What is required: Report back every line from the entries below in which the word "haben" occurs.
================
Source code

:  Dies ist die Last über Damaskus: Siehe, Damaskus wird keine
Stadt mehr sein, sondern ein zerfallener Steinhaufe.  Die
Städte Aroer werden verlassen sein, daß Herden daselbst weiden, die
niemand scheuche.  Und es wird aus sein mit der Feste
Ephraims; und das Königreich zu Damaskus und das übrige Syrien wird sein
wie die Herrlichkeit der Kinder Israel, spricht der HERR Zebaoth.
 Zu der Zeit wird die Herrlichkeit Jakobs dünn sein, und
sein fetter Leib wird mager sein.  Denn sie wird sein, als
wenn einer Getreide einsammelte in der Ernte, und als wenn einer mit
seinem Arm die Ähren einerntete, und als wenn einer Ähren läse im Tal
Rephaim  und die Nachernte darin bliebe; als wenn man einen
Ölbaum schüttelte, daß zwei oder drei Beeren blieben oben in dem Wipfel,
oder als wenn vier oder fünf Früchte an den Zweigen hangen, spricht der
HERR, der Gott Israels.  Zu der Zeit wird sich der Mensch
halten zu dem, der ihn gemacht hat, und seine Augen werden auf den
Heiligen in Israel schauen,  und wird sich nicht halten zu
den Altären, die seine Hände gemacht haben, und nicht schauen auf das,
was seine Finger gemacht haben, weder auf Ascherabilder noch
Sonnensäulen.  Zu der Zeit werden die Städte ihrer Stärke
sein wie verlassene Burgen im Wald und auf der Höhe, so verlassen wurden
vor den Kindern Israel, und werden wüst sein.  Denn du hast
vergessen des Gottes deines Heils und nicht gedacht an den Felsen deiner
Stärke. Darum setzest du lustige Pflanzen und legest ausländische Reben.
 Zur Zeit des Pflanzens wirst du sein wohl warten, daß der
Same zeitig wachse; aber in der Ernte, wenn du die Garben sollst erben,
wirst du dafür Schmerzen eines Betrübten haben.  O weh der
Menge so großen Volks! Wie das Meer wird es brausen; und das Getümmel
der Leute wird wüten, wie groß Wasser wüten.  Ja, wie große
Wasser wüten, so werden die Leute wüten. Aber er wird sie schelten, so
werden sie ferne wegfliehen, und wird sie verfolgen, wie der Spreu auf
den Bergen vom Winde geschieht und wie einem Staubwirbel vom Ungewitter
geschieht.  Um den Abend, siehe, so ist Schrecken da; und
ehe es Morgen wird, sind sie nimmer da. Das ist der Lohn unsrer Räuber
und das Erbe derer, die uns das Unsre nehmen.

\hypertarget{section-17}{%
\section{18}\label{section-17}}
================
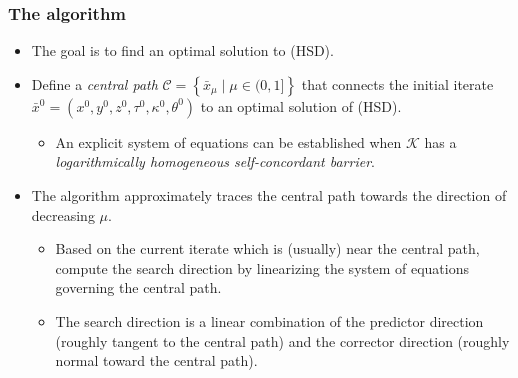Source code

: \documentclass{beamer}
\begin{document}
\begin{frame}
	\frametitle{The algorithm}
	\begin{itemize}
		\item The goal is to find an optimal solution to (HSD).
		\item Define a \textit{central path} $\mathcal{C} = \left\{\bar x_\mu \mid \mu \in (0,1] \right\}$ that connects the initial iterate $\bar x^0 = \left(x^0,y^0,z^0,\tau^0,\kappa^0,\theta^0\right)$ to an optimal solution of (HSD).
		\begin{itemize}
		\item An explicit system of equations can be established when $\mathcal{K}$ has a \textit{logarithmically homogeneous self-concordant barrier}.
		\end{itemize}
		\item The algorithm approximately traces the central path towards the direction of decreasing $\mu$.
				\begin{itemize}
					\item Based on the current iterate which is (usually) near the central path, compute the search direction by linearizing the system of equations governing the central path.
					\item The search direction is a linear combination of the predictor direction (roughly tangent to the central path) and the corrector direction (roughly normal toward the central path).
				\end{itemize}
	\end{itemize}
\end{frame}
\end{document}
================
Output below:
den Altären, die seine Hände gemacht haben, und nicht schauen auf das,
was seine Finger gemacht haben, weder auf Ascherabilder noch
wirst du dafür Schmerzen eines Betrübten haben.  O weh der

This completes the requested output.